## ASSIGNMENT:
From the line containing "<blockquote>acejoe 发表于 2020-9-3 16:05" through the last line, print the records exactly and nothing else.

Collected data entries:
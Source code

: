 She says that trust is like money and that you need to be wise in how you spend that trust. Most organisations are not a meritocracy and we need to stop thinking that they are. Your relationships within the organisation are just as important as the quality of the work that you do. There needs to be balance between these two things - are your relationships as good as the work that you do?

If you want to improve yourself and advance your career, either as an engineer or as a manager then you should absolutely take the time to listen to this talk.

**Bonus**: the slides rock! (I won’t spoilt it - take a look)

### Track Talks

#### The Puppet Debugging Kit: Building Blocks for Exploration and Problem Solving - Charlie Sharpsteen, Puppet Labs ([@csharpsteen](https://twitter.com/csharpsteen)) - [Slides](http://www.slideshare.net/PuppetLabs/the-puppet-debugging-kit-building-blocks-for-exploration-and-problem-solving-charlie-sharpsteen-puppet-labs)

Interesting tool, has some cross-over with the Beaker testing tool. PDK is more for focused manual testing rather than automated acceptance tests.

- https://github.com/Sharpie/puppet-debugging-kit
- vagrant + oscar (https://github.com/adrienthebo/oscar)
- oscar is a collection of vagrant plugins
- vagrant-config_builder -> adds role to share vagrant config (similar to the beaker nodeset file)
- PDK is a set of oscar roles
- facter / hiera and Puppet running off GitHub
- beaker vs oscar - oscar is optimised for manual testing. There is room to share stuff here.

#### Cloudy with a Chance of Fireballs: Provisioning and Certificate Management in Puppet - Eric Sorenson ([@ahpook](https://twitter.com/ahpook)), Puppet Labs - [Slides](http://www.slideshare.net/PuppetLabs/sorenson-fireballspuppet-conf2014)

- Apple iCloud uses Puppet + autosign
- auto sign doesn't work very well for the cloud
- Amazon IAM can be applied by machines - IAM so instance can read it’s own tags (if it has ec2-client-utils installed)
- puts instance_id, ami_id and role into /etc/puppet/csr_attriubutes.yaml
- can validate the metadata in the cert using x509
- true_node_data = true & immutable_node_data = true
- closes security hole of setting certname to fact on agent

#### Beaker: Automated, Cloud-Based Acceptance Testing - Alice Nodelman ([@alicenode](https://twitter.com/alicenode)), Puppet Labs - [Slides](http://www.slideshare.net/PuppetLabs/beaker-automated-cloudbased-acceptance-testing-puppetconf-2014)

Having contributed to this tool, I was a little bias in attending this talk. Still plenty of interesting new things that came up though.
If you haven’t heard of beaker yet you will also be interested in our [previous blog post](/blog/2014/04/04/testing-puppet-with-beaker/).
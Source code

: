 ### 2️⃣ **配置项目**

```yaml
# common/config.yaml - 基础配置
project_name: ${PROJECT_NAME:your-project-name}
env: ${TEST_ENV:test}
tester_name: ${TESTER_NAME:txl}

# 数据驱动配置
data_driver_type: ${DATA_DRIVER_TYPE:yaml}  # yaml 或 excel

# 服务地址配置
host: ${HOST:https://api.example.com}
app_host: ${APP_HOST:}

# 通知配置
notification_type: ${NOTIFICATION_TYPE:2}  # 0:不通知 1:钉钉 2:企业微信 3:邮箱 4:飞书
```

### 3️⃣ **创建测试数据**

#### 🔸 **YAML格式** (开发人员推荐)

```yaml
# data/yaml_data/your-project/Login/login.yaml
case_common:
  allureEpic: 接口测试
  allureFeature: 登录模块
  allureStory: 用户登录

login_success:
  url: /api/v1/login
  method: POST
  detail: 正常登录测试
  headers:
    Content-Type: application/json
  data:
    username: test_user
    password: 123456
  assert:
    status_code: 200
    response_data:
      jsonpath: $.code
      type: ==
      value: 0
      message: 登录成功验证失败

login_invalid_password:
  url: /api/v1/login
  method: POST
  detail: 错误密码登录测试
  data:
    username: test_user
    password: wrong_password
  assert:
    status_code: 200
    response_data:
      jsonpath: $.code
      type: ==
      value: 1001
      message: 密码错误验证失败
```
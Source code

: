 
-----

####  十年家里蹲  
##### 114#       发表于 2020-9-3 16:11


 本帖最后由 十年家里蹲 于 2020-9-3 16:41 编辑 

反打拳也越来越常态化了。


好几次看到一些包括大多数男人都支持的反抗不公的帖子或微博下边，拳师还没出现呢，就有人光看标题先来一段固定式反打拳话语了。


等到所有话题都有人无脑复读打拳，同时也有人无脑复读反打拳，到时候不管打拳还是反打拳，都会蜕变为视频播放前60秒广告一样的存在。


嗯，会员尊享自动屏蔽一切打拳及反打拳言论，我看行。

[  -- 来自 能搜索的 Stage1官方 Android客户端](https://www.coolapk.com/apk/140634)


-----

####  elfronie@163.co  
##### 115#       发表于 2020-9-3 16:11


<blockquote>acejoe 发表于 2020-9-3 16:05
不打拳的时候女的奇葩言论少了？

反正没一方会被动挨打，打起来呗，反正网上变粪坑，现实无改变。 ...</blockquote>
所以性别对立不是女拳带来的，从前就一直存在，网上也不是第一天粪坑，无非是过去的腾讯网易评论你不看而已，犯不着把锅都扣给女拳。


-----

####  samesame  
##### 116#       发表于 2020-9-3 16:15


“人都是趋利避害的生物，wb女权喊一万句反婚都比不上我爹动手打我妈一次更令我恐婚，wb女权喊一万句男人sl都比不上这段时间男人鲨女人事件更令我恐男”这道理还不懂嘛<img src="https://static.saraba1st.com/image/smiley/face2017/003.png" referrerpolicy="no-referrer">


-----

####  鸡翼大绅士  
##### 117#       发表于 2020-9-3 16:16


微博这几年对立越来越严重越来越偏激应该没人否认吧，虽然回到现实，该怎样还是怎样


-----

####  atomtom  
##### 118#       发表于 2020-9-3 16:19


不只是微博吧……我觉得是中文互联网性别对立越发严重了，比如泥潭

## RESULT OF THE TASK:
<blockquote>acejoe 发表于 2020-9-3 16:05
不打拳的时候女的奇葩言论少了？

反正没一方会被动挨打，打起来呗，反正网上变粪坑，现实无改变。 ...</blockquote>
所以性别对立不是女拳带来的，从前就一直存在，网上也不是第一天粪坑，无非是过去的腾讯网易评论你不看而已，犯不着把锅都扣给女拳。


-----

####  samesame  
##### 116#       发表于 2020-9-3 16:15


“人都是趋利避害的生物，wb女权喊一万句反婚都比不上我爹动手打我妈一次更令我恐婚，wb女权喊一万句男人sl都比不上这段时间男人鲨女人事件更令我恐男”这道理还不懂嘛<img src="https://static.saraba1st.com/image/smiley/face2017/003.png" referrerpolicy="no-referrer">


-----

####  鸡翼大绅士  
##### 117#       发表于 2020-9-3 16:16


微博这几年对立越来越严重越来越偏激应该没人否认吧，虽然回到现实，该怎样还是怎样


-----

####  atomtom  
##### 118#       发表于 2020-9-3 16:19


不只是微博吧……我觉得是中文互联网性别对立越发严重了，比如泥潭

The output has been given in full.